No, SSL. This is a bit of a trick question, because yes SSL is considered insecure compared to TLS. However, the question asks which is most appropriate to secure the communication. Communication is key here. AES alone does not encrypt communication, but SSL can use AES as part of secure communications. If TLS was an option, the answer would be TLS. SSL is still on the 701 exam objectives.
@@ImCyberJames Hi! I learned that SSL is no longer used due to known vulnerabilities and it has been replaced by TLS. Do you confirm/agree with this? If so, can you explain how SSL can be the correct answer then? Thanks!
@@zannimo1 Correct, TLS replaced SSL. Even though the word SSL is still used today, 99% of the time they are referring to TLS. CompTIA still wants you to know what SSL is. Out of all the given answers for question 3, SSL, although technically not considered secure, is still the best answer for secure communication out of the possible answers.
Q2 driving me nuts. The order of operations is different for me. At my job I'm well trusted. I'd always have a conversation with the worker right away and then follow up with alerting I.T. as I can catch a problem early.
Anytime I've had a user not able to reach an internal website, it was in issue with their laptop either not being connected to the company's network or vpn being turned on while being onsite. I thought the answer was C too
Question 7: Why would powering down the PC worsen the issue? Also, most of these questions are not focused on the objectives of the SY0-701. Looks more like the SY0-601. Thx for the effort..
The two main reasons why you should not immediately power down an endpoint suspected of ransomware is because 1. It could lead to permanent data loss and 2. You would not be able to continue analyzing the ransomware (if necessary) and volatile memory would be erased.
@@ImCyberJames It makes sense but could they not have written a program to automatically encrypt once you disconnect or isolate from the network? Some viruses will actually delete once they are no longer connected to the network? By powering off could you not boot in safe mode and start the scan after you isolate? I feel like that if the ransom was embedded in certain processes that would not run during the boot, you would be able to quarantine in a safe environment after the reboot and scan. If it is a active ransom attack they have already encrypted and gained the key before they reached out to you anyway..

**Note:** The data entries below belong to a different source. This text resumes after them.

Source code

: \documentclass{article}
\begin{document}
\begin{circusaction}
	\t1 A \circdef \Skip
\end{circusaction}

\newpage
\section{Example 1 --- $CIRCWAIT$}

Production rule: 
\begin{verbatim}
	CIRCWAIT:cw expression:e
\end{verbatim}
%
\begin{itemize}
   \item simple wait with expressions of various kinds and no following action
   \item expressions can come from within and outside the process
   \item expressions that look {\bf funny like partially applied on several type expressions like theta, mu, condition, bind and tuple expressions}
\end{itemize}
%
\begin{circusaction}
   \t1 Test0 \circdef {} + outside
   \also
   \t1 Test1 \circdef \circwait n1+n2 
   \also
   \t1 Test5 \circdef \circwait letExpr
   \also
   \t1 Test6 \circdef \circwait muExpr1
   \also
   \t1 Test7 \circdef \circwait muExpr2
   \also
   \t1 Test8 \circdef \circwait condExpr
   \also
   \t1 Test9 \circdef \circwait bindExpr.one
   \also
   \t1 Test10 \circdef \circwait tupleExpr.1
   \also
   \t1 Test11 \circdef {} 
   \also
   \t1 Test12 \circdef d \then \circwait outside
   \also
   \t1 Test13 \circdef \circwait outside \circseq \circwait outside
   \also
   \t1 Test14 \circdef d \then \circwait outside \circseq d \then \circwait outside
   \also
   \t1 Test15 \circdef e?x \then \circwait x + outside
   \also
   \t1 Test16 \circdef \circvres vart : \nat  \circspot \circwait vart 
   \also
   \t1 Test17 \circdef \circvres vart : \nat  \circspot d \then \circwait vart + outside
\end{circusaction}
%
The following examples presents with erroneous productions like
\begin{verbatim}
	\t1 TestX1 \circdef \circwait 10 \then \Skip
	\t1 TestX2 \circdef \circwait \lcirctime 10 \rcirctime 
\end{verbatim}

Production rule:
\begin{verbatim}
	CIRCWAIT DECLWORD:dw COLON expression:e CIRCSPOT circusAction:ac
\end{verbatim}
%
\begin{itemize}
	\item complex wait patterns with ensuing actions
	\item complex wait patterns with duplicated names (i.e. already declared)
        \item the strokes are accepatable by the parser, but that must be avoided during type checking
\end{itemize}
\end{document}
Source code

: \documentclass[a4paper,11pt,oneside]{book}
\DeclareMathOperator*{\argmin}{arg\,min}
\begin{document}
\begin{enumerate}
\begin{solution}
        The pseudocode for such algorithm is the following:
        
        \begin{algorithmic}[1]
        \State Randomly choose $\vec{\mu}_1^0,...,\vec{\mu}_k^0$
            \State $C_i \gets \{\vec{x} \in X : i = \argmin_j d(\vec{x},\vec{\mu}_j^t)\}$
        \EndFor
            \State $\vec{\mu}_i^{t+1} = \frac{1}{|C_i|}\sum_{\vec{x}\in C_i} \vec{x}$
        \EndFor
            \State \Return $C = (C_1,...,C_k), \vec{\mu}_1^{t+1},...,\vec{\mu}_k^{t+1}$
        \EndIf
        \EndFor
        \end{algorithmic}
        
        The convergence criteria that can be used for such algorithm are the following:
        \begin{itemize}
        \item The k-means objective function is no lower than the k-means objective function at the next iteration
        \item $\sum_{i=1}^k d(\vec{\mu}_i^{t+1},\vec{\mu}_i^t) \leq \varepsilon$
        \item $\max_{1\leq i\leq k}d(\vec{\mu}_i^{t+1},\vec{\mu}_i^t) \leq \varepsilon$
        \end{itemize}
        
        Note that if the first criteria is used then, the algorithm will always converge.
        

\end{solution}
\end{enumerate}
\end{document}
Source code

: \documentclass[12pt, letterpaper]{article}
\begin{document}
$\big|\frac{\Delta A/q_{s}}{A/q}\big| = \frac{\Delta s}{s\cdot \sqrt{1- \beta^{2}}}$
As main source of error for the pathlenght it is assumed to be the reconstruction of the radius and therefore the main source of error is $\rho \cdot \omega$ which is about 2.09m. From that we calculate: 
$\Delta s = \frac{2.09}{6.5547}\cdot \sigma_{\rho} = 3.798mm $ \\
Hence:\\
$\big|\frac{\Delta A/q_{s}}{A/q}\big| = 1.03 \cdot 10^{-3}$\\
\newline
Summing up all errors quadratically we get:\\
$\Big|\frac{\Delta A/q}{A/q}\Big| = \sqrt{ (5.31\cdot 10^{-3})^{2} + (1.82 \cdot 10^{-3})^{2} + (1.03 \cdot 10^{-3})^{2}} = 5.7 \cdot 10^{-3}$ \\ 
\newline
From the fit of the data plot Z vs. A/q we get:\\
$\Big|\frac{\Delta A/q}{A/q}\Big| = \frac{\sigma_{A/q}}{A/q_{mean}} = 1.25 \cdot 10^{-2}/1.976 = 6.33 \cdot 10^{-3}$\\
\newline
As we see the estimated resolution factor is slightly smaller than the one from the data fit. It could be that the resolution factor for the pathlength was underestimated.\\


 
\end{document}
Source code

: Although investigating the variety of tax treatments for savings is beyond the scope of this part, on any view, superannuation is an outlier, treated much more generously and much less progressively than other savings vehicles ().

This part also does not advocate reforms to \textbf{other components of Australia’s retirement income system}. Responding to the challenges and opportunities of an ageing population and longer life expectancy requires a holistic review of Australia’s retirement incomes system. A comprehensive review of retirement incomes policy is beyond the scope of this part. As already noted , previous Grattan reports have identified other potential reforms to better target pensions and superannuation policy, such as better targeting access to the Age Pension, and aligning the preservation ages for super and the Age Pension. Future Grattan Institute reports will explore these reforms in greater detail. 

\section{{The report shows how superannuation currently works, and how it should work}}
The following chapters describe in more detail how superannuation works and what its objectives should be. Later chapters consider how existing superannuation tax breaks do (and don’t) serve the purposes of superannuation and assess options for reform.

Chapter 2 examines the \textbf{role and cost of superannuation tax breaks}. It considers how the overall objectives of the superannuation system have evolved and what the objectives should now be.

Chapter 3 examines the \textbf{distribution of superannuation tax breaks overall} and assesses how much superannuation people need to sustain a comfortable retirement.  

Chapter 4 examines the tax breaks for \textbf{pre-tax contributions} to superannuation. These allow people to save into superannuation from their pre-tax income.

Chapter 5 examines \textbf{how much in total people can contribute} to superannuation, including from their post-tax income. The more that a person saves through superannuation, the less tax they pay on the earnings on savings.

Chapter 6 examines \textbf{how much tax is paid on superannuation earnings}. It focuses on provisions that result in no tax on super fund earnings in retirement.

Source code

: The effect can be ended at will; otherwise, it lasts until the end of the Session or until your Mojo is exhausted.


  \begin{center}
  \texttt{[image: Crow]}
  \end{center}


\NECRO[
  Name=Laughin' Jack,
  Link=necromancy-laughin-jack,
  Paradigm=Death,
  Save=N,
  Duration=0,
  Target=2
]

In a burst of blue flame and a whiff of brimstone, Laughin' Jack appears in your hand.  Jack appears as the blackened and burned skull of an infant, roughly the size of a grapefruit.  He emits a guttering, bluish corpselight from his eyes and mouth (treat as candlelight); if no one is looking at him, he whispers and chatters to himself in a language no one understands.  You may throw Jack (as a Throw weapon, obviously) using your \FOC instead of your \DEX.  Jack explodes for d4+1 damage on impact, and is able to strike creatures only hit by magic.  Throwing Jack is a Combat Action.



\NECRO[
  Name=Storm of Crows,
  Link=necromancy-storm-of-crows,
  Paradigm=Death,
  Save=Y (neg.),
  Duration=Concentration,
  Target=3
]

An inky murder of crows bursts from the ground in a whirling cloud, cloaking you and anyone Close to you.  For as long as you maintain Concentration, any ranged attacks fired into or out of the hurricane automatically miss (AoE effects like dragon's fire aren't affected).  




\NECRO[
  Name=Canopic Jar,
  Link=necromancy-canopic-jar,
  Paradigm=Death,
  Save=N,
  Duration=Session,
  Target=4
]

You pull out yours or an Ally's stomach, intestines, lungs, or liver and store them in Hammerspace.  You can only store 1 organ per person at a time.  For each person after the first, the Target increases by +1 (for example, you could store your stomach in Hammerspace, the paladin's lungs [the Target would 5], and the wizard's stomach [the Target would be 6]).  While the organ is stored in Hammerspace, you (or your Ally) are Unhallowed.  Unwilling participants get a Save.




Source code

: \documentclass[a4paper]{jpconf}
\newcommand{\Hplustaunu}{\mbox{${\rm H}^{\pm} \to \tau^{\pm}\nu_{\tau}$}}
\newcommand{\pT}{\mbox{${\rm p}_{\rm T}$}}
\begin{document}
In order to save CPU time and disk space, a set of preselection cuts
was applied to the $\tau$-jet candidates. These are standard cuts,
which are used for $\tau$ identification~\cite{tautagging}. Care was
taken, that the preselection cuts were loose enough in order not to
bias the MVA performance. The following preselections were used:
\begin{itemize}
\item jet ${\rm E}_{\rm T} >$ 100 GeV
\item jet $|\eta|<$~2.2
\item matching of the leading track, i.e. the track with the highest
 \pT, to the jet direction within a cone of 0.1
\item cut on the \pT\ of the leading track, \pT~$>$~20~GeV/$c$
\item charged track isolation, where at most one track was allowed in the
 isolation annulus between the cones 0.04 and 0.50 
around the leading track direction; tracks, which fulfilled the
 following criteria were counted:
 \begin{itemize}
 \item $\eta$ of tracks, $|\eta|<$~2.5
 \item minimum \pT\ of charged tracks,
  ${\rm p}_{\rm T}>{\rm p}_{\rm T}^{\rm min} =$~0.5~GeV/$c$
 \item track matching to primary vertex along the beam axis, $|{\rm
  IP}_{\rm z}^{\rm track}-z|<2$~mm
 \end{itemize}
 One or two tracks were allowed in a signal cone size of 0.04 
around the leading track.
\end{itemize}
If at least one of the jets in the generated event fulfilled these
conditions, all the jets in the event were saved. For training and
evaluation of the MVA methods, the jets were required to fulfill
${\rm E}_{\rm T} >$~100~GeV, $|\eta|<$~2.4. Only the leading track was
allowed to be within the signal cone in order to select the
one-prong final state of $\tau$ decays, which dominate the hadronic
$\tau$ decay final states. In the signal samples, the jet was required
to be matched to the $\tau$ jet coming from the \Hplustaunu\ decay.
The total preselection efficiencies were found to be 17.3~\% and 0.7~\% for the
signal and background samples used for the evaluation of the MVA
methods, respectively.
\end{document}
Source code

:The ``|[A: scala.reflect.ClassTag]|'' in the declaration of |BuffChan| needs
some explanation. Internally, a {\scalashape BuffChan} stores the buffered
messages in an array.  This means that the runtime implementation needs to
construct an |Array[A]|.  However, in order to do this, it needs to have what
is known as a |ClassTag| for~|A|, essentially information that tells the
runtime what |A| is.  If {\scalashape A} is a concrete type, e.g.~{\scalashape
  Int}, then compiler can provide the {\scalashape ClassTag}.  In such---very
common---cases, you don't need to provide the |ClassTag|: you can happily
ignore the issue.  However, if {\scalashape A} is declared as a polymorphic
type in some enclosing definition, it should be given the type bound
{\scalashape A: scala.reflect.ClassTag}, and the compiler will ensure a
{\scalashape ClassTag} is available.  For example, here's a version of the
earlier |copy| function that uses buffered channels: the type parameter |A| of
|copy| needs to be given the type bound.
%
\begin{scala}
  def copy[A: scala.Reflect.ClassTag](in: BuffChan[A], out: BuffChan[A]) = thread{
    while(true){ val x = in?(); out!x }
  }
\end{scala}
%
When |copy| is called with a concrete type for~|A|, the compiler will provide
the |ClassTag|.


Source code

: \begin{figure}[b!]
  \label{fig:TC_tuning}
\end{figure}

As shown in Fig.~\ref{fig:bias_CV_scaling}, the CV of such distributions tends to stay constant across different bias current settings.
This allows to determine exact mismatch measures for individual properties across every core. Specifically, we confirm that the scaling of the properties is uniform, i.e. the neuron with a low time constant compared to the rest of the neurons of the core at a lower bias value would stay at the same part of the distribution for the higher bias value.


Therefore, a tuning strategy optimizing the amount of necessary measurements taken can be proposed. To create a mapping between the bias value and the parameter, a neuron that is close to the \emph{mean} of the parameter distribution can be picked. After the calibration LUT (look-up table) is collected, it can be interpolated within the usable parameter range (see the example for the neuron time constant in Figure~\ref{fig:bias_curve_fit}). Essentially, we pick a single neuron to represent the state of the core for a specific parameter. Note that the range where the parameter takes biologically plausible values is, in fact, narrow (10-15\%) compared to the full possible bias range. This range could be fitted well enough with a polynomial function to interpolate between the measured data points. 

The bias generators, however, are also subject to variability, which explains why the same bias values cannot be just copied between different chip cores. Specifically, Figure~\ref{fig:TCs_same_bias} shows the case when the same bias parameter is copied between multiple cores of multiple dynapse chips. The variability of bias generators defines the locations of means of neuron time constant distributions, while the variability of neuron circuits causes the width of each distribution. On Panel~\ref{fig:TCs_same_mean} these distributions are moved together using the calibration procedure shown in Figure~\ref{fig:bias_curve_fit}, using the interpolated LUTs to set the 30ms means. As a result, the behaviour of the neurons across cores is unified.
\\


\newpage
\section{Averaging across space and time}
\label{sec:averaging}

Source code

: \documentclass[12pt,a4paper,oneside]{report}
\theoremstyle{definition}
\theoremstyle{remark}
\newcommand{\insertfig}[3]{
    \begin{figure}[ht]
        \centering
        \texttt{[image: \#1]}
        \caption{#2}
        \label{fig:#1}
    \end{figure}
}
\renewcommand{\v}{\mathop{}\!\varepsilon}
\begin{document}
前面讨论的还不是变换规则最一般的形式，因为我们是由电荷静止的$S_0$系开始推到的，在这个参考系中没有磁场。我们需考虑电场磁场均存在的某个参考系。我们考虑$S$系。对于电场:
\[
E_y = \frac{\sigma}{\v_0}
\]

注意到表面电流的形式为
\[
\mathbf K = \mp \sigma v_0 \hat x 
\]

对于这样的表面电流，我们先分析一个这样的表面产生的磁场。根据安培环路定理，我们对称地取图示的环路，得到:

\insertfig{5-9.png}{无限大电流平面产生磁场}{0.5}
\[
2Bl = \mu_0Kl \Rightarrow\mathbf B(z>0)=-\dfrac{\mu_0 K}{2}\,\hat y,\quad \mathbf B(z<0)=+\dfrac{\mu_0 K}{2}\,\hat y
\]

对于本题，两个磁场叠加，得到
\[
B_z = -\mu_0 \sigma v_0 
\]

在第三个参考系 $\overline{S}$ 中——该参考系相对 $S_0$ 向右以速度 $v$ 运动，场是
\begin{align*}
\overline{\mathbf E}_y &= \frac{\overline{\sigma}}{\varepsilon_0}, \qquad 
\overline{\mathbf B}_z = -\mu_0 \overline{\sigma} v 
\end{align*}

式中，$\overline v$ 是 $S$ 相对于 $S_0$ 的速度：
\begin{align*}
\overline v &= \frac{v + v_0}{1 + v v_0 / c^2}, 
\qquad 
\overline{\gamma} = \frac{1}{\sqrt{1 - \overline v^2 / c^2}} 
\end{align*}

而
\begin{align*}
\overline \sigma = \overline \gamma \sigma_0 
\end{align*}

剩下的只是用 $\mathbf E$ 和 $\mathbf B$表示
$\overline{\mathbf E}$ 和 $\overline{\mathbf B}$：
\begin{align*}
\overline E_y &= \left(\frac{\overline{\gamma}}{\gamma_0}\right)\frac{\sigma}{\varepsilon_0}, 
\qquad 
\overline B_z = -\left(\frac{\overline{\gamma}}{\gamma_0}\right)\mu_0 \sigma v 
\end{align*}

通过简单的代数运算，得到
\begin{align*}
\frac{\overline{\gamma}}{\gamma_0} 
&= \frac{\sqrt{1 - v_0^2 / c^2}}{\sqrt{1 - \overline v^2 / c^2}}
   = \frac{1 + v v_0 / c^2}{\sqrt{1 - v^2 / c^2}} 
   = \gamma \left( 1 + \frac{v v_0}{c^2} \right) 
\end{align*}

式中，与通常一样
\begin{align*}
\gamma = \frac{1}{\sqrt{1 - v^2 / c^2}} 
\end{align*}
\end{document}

I have beef with no 9. You cant access the computer if it isnt connect to any network. Which a thief/ hacker would not do. I would remove the storage from it. Which should be encrypted at rest or full disk encryption.
B isn't a bad answer, the symptoms are similar. The reason why I went with A was because the scenario mentioned a web application. Web applications are connected to a database, and web applications are *often* targeted by SQL attacks. In my mind the specially crafted code was SQL code, and without input sanitation it left the database that connects the finance processes vulnerable.
u mean question 3. SSL is right because MD5 is hashing technique, DSA is primarily used for Digital Signatures, AES is encryption technique used to encrypt data at rest and is used in protocols like SSL or TLS to enrypt data in transit so we select SSL as whole.